• **Your objective**
Whenever "dependencies" occurs in a line of the material, list that line.

· · · ·

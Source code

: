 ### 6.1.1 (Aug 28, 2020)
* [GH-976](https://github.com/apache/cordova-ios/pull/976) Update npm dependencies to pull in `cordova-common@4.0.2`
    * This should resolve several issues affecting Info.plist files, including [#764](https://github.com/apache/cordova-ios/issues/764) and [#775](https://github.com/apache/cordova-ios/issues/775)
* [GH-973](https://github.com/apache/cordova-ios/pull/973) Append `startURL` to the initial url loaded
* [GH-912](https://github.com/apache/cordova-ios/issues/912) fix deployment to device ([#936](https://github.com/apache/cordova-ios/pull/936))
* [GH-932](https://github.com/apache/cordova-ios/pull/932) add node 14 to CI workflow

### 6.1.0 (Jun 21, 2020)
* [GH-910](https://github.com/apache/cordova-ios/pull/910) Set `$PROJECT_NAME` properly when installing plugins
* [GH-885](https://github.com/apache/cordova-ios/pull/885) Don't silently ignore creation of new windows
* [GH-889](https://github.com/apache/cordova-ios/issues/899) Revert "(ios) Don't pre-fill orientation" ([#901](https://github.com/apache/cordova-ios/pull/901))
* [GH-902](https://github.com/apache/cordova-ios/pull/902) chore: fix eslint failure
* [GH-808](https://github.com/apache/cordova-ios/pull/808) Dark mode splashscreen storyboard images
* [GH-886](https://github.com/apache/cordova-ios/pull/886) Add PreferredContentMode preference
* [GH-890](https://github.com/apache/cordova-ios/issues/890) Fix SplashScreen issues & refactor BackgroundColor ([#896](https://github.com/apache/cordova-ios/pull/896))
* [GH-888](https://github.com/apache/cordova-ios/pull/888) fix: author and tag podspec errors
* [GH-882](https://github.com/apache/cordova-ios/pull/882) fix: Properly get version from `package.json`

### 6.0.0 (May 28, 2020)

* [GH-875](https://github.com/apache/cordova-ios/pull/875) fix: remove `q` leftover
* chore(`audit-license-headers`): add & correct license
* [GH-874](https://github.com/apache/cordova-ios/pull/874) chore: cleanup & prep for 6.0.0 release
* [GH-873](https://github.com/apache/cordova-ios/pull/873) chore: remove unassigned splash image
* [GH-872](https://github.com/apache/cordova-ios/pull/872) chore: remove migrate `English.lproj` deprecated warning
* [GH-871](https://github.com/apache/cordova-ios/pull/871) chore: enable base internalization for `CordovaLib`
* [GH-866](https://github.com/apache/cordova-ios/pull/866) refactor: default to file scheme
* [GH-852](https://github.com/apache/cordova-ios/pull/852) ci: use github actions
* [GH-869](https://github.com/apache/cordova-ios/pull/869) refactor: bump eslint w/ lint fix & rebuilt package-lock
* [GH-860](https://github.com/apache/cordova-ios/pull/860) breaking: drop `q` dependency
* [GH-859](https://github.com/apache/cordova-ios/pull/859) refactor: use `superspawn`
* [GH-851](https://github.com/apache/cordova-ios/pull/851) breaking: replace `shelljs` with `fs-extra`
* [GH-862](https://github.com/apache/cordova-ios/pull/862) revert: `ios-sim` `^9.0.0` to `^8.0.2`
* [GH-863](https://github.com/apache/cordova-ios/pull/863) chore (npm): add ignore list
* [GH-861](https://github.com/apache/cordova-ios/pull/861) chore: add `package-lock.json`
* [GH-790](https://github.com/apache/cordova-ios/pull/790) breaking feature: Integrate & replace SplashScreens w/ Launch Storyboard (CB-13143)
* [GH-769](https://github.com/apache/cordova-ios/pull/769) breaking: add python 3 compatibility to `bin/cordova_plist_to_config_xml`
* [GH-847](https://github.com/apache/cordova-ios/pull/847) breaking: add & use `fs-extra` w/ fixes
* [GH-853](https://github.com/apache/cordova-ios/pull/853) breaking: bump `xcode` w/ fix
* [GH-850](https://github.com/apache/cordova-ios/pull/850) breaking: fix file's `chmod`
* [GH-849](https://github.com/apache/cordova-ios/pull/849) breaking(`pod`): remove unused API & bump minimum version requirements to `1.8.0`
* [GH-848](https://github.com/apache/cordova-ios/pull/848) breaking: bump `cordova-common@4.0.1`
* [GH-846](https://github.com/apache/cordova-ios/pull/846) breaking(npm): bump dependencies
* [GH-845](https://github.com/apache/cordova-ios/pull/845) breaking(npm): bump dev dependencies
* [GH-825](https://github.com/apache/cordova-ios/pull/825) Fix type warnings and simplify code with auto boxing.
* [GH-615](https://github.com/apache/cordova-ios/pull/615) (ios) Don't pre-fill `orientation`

· · · ·

• **Response box**
* [GH-976](https://github.com/apache/cordova-ios/pull/976) Update npm dependencies to pull in `cordova-common@4.0.2`
* [GH-846](https://github.com/apache/cordova-ios/pull/846) breaking(npm): bump dependencies
* [GH-845](https://github.com/apache/cordova-ios/pull/845) breaking(npm): bump dev dependencies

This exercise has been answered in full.